* WHAT YOU ARE ASKED TO DO
Print the full listing below exactly, keeping every character as it stands.

Start of Block

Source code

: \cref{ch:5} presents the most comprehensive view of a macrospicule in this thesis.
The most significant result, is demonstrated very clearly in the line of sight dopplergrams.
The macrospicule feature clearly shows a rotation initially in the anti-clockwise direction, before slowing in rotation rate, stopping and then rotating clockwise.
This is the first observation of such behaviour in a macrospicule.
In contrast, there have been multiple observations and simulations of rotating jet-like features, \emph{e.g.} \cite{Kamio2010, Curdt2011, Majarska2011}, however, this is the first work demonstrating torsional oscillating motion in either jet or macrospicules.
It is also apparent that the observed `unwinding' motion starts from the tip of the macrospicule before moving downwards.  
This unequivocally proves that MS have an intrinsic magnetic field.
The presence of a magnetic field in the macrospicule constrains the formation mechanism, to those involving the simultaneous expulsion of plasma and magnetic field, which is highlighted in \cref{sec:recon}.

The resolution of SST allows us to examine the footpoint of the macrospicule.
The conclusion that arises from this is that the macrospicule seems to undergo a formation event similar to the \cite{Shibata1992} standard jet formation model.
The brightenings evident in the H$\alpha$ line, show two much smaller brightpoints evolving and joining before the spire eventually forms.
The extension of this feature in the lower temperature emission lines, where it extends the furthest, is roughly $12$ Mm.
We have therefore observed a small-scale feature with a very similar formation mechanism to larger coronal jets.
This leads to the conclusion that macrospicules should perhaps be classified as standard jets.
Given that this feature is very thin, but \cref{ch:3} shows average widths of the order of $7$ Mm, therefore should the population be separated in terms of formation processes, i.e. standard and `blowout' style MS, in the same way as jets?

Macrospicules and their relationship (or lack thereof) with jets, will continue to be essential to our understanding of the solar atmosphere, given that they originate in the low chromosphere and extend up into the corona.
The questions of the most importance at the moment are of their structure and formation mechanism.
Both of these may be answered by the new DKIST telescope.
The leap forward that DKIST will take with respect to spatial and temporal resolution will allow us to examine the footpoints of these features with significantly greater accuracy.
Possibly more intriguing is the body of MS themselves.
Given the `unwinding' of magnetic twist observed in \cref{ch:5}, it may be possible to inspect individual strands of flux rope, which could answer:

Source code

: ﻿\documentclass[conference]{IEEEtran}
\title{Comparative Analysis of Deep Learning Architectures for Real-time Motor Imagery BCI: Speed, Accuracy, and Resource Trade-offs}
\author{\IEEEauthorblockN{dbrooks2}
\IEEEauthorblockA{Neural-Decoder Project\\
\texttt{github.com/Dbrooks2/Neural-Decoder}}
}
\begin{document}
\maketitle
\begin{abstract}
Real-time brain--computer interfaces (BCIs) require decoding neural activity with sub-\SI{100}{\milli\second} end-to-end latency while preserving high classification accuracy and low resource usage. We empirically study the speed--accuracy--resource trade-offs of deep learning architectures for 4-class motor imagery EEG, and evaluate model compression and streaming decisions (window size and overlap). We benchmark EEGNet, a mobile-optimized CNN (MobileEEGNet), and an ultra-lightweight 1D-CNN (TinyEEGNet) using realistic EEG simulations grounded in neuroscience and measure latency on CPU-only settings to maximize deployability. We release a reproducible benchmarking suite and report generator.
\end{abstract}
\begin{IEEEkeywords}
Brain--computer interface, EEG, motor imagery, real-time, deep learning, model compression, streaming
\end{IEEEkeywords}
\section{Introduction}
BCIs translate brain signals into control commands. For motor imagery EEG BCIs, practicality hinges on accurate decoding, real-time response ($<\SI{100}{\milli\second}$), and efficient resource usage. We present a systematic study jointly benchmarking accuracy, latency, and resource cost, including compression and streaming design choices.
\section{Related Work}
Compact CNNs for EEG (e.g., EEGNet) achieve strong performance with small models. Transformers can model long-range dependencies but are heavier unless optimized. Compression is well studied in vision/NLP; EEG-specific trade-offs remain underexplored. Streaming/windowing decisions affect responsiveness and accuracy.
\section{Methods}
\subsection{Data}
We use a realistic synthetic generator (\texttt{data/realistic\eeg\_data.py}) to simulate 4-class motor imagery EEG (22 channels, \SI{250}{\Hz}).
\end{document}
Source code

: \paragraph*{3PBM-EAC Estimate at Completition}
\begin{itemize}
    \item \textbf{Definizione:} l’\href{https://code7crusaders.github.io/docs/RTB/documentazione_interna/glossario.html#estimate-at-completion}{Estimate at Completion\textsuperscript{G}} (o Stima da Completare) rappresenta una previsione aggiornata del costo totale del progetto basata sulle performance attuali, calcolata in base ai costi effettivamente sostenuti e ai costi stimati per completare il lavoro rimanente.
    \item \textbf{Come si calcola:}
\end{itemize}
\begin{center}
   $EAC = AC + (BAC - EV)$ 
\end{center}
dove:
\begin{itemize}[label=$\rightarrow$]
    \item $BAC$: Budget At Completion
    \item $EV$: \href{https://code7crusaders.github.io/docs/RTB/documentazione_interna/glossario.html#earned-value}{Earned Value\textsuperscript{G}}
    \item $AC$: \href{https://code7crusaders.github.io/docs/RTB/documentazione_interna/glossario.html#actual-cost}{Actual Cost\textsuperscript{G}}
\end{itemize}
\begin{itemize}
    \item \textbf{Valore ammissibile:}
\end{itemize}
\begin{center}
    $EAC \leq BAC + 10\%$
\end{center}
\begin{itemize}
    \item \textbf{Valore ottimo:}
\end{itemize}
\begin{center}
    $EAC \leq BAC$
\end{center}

End of Block

* WRITTEN REPLY
Source code

: \cref{ch:5} presents the most comprehensive view of a macrospicule in this thesis.
The most significant result, is demonstrated very clearly in the line of sight dopplergrams.
The macrospicule feature clearly shows a rotation initially in the anti-clockwise direction, before slowing in rotation rate, stopping and then rotating clockwise.
This is the first observation of such behaviour in a macrospicule.
In contrast, there have been multiple observations and simulations of rotating jet-like features, \emph{e.g.} \cite{Kamio2010, Curdt2011, Majarska2011}, however, this is the first work demonstrating torsional oscillating motion in either jet or macrospicules.
It is also apparent that the observed `unwinding' motion starts from the tip of the macrospicule before moving downwards.  
This unequivocally proves that MS have an intrinsic magnetic field.
The presence of a magnetic field in the macrospicule constrains the formation mechanism, to those involving the simultaneous expulsion of plasma and magnetic field, which is highlighted in \cref{sec:recon}.

The resolution of SST allows us to examine the footpoint of the macrospicule.
The conclusion that arises from this is that the macrospicule seems to undergo a formation event similar to the \cite{Shibata1992} standard jet formation model.
The brightenings evident in the H$\alpha$ line, show two much smaller brightpoints evolving and joining before the spire eventually forms.
The extension of this feature in the lower temperature emission lines, where it extends the furthest, is roughly $12$ Mm.
We have therefore observed a small-scale feature with a very similar formation mechanism to larger coronal jets.
This leads to the conclusion that macrospicules should perhaps be classified as standard jets.
Given that this feature is very thin, but \cref{ch:3} shows average widths of the order of $7$ Mm, therefore should the population be separated in terms of formation processes, i.e. standard and `blowout' style MS, in the same way as jets?

Macrospicules and their relationship (or lack thereof) with jets, will continue to be essential to our understanding of the solar atmosphere, given that they originate in the low chromosphere and extend up into the corona.
The questions of the most importance at the moment are of their structure and formation mechanism.
Both of these may be answered by the new DKIST telescope.
The leap forward that DKIST will take with respect to spatial and temporal resolution will allow us to examine the footpoints of these features with significantly greater accuracy.
Possibly more intriguing is the body of MS themselves.
Given the `unwinding' of magnetic twist observed in \cref{ch:5}, it may be possible to inspect individual strands of flux rope, which could answer:

Source code

: ﻿\documentclass[conference]{IEEEtran}
\title{Comparative Analysis of Deep Learning Architectures for Real-time Motor Imagery BCI: Speed, Accuracy, and Resource Trade-offs}
\author{\IEEEauthorblockN{dbrooks2}
\IEEEauthorblockA{Neural-Decoder Project\\
\texttt{github.com/Dbrooks2/Neural-Decoder}}
}
\begin{document}
\maketitle
\begin{abstract}
Real-time brain--computer interfaces (BCIs) require decoding neural activity with sub-\SI{100}{\milli\second} end-to-end latency while preserving high classification accuracy and low resource usage. We empirically study the speed--accuracy--resource trade-offs of deep learning architectures for 4-class motor imagery EEG, and evaluate model compression and streaming decisions (window size and overlap). We benchmark EEGNet, a mobile-optimized CNN (MobileEEGNet), and an ultra-lightweight 1D-CNN (TinyEEGNet) using realistic EEG simulations grounded in neuroscience and measure latency on CPU-only settings to maximize deployability. We release a reproducible benchmarking suite and report generator.
\end{abstract}
\begin{IEEEkeywords}
Brain--computer interface, EEG, motor imagery, real-time, deep learning, model compression, streaming
\end{IEEEkeywords}
\section{Introduction}
BCIs translate brain signals into control commands. For motor imagery EEG BCIs, practicality hinges on accurate decoding, real-time response ($<\SI{100}{\milli\second}$), and efficient resource usage. We present a systematic study jointly benchmarking accuracy, latency, and resource cost, including compression and streaming design choices.
\section{Related Work}
Compact CNNs for EEG (e.g., EEGNet) achieve strong performance with small models. Transformers can model long-range dependencies but are heavier unless optimized. Compression is well studied in vision/NLP; EEG-specific trade-offs remain underexplored. Streaming/windowing decisions affect responsiveness and accuracy.
\section{Methods}
\subsection{Data}
We use a realistic synthetic generator (\texttt{data/realistic\eeg\_data.py}) to simulate 4-class motor imagery EEG (22 channels, \SI{250}{\Hz}).
\end{document}
Source code

: \paragraph*{3PBM-EAC Estimate at Completition}
\begin{itemize}
    \item \textbf{Definizione:} l’\href{https://code7crusaders.github.io/docs/RTB/documentazione_interna/glossario.html#estimate-at-completion}{Estimate at Completion\textsuperscript{G}} (o Stima da Completare) rappresenta una previsione aggiornata del costo totale del progetto basata sulle performance attuali, calcolata in base ai costi effettivamente sostenuti e ai costi stimati per completare il lavoro rimanente.
    \item \textbf{Come si calcola:}
\end{itemize}
\begin{center}
   $EAC = AC + (BAC - EV)$ 
\end{center}
dove:
\begin{itemize}[label=$\rightarrow$]
    \item $BAC$: Budget At Completion
    \item $EV$: \href{https://code7crusaders.github.io/docs/RTB/documentazione_interna/glossario.html#earned-value}{Earned Value\textsuperscript{G}}
    \item $AC$: \href{https://code7crusaders.github.io/docs/RTB/documentazione_interna/glossario.html#actual-cost}{Actual Cost\textsuperscript{G}}
\end{itemize}
\begin{itemize}
    \item \textbf{Valore ammissibile:}
\end{itemize}
\begin{center}
    $EAC \leq BAC + 10\%$
\end{center}
\begin{itemize}
    \item \textbf{Valore ottimo:}
\end{itemize}
\begin{center}
    $EAC \leq BAC$
\end{center}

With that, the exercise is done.